Michael if you do end up taking a look, the leak trace is:

Indirect leak of 4336 byte(s) in 2 object(s) allocated from:
#0 0x36f4b2 in __interceptor_realloc (/mnt/scratch0/clusterfuzz/slave-bot/builds/chromium-browser-libfuzzer_linux-debug-asan_ae530a86793cd6b8b56ce9af9159ac101396e802/revisions/libfuzzer-linux-debug-507883/media_pipeline_integration_fuzzer+0x36f4b2)
 #1 0x7f67ebdecdad in av_buffer_realloc third_party/ffmpeg/libavutil/buffer.c:177:25
 #2 0x7f67ebded0e0 in av_buffer_realloc third_party/ffmpeg/libavutil/buffer.c:199:9
 #3 0x7f67ebc9afb2 in av_grow_packet third_party/ffmpeg/libavcodec/avpacket.c:131:23
#4 0x7f67ebd26c1a in append_packet_chunked third_party/ffmpeg/libavformat/utils.c:268:15
#5 0x7f67ebd2a6d0 in ff_read_packet third_party/ffmpeg/libavformat/utils.c:816:15
#6 0x7f67ebd302a9 in read_frame_internal third_party/ffmpeg/libavformat/utils.c:1518:15
#7 0x7f67ebd454e2 in avformat_find_stream_info third_party/ffmpeg/libavformat/utils.c:3698:15

Deleted: clusterfuzz-testcase-minimized-6418078673141760 14 bytes

clusterfuzz-testcase-minimized-6418078673141760 14 bytes View Download

For more information, please see https://chromium.googlesource.com/chromium/src/+/master/testing/libfuzzer/reference.md.

The link referenced in the description is no longer valid.

I could reprduce a memleak with this testcase with ffmpeg. Patch fixing it is on ffmpeg-devel. Will probably be in ffmpeg git master in a few days

Whoops, sorry this fell off my radar.
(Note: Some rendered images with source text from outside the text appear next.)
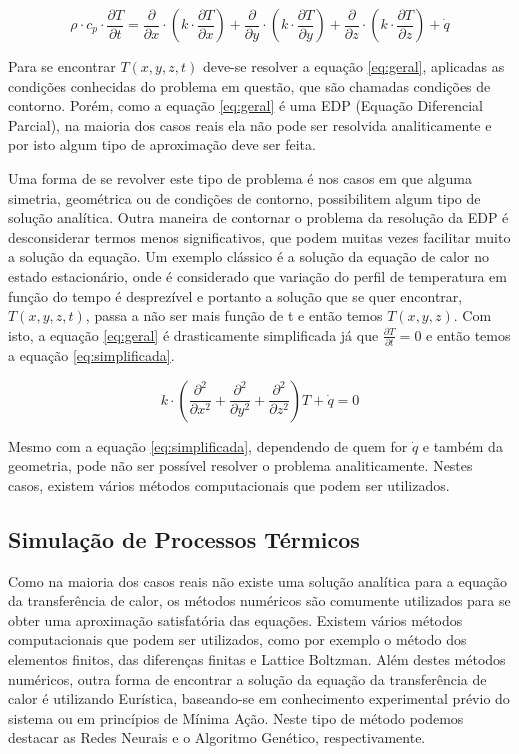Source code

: \begin{equation}\label{eq:geral}
\rho \cdot c_{p} \cdot \frac{\partial T}{\partial t} = \frac{\partial}{\partial x} \cdot (k \cdot \frac{\partial T}{\partial x}) + \frac{\partial}{\partial y} \cdot (k \cdot \frac{\partial T}{\partial y}) + \frac{\partial}{\partial z} \cdot (k \cdot \frac{\partial T}{\partial z}) +  \dot{q}
\end{equation}

Para se encontrar $T(x,y,z,t)$ deve-se resolver a equação \ref{eq:geral}, aplicadas as condições conhecidas do problema em questão, que são chamadas condições de contorno. Porém, como a equação \ref{eq:geral} é uma EDP (Equação Diferencial Parcial), na maioria dos casos reais ela não pode ser resolvida analiticamente e por isto algum tipo de aproximação deve ser feita. 

Uma forma de se revolver este tipo de problema é nos casos em que alguma simetria, geométrica ou de condições de contorno, possibilitem algum tipo de solução analítica. Outra maneira de contornar o problema da resolução da EDP é desconsiderar termos menos significativos, que podem muitas vezes facilitar muito a solução da equação. Um exemplo clássico é a solução da equação de calor no estado estacionário, onde é considerado que  variação do perfil de temperatura em função do tempo é desprezível e portanto a solução que se quer encontrar, $T(x,y,z,t)$, passa a não ser mais função de t e então temos $T(x,y,z)$. Com isto, a equação \ref{eq:geral} é drasticamente simplificada já que $\frac{\partial T}{\partial t} = 0$ e então temos a equação \ref{eq:simplificada}.

\begin{equation}\label{eq:simplificada}
 k \cdot (\frac{\partial^2}{\partial x^2} + \frac{\partial^2}{\partial y^2} +  \frac{\partial^2}{\partial z^2}) T + \dot{q} = 0 
\end{equation}

Mesmo com a  equação \ref{eq:simplificada}, dependendo de quem for $\dot{q}$ e também da geometria, pode não ser possível resolver o problema analiticamente. Nestes casos, existem vários métodos computacionais que podem ser utilizados.

\subsection{Simulação de Processos Térmicos}

Como na maioria dos casos reais não existe uma solução analítica para a equação da transferência de calor, os métodos numéricos são comumente utilizados para se obter uma aproximação satisfatória das equações. Existem vários métodos computacionais que podem ser utilizados, como por exemplo o método dos elementos finitos, das diferenças finitas e Lattice Boltzman. Além destes métodos numéricos, outra forma de encontrar a solução da equação da transferência de calor é utilizando Eurística, baseando-se em conhecimento experimental prévio do sistema ou em princípios de Mínima Ação. Neste tipo de método podemos destacar  as Redes Neurais e o Algoritmo Genético, respectivamente.

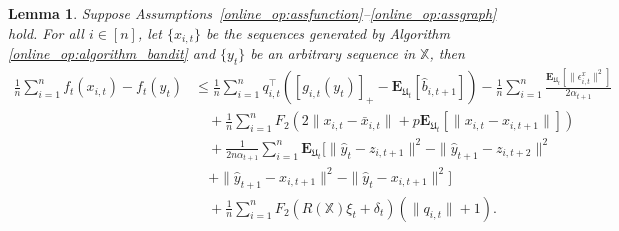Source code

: \documentclass[12pt,draftcls,onecolumn]{IEEEtran}%
\newtheorem{lemma}{Lemma}
\begin{document}
\begin{lemma}\label{online_op:lemma_regretdelta_bandit}
Suppose Assumptions~\ref{online_op:assfunction}--\ref{online_op:assgraph} hold. For all $i\in[n]$, let $\{x_{i,t}\}$ be the sequences generated by Algorithm \ref{online_op:algorithm_bandit} and $\{y_{t}\}$ be an arbitrary sequence in $\mathbb{X}$, then
\begin{align}\label{online_op:lemma_regretdeltaequ_bandit}
\frac{1}{n}\sum_{i=1}^nf_{t}(x_{i,t})
-f_{t}(y_t)
&\le \frac{1}{n}\sum_{i=1}^nq_{i,t}^\top ([g_{i,t}(y_{t})]_+-\mathbf{E}_{\mathfrak{U}_{t}}[\hat{b}_{i,t+1}])
-\frac{1}{n}\sum_{i=1}^n\frac{\mathbf{E}_{\mathfrak{U}_{t}}[\|\epsilon^x_{i,t}\|^2]}{2\alpha_{t+1}}
\nonumber\\
&\quad+\frac{1}{n}\sum_{i=1}^nF_2(2\|x_{i,t}-\bar{x}_{i,t}\|
+p\mathbf{E}_{\mathfrak{U}_{t}}[\|x_{i,t}-x_{i,t+1}\|])\nonumber\\
&\quad+\frac{1}{ 2n\alpha_{t+1}}\sum_{i=1}^n\mathbf{E}_{\mathfrak{U}_{t}}[\|\hat{y}_t-z_{i,t+1}\|^2
-\|\hat{y}_{t+1}-z_{i,t+2}\|^2\nonumber\\
&\quad+\|\hat{y}_{t+1}-x_{i,t+1}\|^2-\|\hat{y}_t-x_{i,t+1}\|^2]\nonumber\\
&\quad+\frac{1}{n}\sum_{i=1}^nF_2(R(\mathbb{X})\xi_{t}+ \delta_{t})(\|q_{i,t}\|+1).
\end{align}
\end{lemma}
\end{document}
Thanks for fixing Michael.

Verified the fix, will roll deps to pick it up today.

The following revision refers to this bug:
  https://chromium.googlesource.com/chromium/src.git/+/415212d7045bc6c2ed5c58ec46740251c32ea7ce

commit 415212d7045bc6c2ed5c58ec46740251c32ea7ce
Author: Dale Curtis <dalecurtis@chromium.org>
Date: Wed Nov 29 01:10:35 2017

Roll FFmpeg and update FFmpegDemuxer for security fixes.

https://chromium.googlesource.com/chromium/third_party/ffmpeg.git/+log/9cb03e5705c1..18c815f81428

$ git log 9cb03e570..18c815f81 --date=short --no-merges --format='%ad %ae %s'
2017-11-28 dalecurtis Update chromium patches README with new patches.
2017-11-28 dalecurtis Free opus extradata before reallocating.
2017-11-28 dalecurtis Don't manipulate duration when it's AV_NOPTS_VALUE.
2017-11-28 dalecurtis Respect AVERROR codes returned by ogg parsers.
2017-11-25 michael avformat/aacdec: Fix leak in adts_aac_read_packet()

Inspection of code reveals that we don't properly ignore invalid codec
parameters when setting up the ffmpeg demuxer, so we will now explicitly
discard streams which don't have a codec detected.

Created with:
  roll-dep src/third_party/ffmpeg

BUG= 788550 , 787803 , 773637 , 787351 
TEST=ubsan/asan no longer fail.

Cq-Include-Trybots: master.tryserver.chromium.android:android_optional_gpu_tests_rel;master.tryserver.chromium.linux:linux_optional_gpu_tests_rel;master.tryserver.chromium.mac:mac_optional_gpu_tests_rel;master.tryserver.chromium.win:win_optional_gpu_tests_rel
Change-Id: I87b0482499e41b2c0190ef3852ed81c3e91c4236
Reviewed-on: https://chromium-review.googlesource.com/794844
Commit-Queue: Dale Curtis <dalecurtis@chromium.org>
Reviewed-by: Thomas Guilbert <tguilbert@chromium.org>
Cr-Commit-Position: refs/heads/master@{#519941}
[modify] https://crrev.com/415212d7045bc6c2ed5c58ec46740251c32ea7ce/DEPS
[modify] https://crrev.com/415212d7045bc6c2ed5c58ec46740251c32ea7ce/media/filters/ffmpeg_demuxer.cc

ClusterFuzz has detected this issue as fixed in range 519923:519950.

Detailed report: https://clusterfuzz.com/testcase?key=6418078673141760

Fuzzer: libFuzzer_media_pipeline_integration_fuzzer
Job Type: libfuzzer_chrome_asan_debug
Platform Id: linux

Crash Type: Indirect-leak
Crash Address: 
Crash State:
  av_buffer_realloc
  av_buffer_realloc
  av_grow_packet
  
Sanitizer: address (ASAN)

Regressed: https://clusterfuzz.com/revisions?job=libfuzzer_chrome_asan_debug&range=507841:507861
Fixed: https://clusterfuzz.com/revisions?job=libfuzzer_chrome_asan_debug&range=519923:519950

Reproducer Testcase: https://clusterfuzz.com/download?testcase_id=6418078673141760

See https://chromium.googlesource.com/chromium/src/+/master/testing/libfuzzer/reference.md for more information.

If you suspect that the result above is incorrect, try re-doing that job on the test case report page.

ClusterFuzz testcase 6418078673141760 is verified as fixed, so closing issue as verified.

If this is incorrect, please add ClusterFuzz-Wrong label and re-open the issue.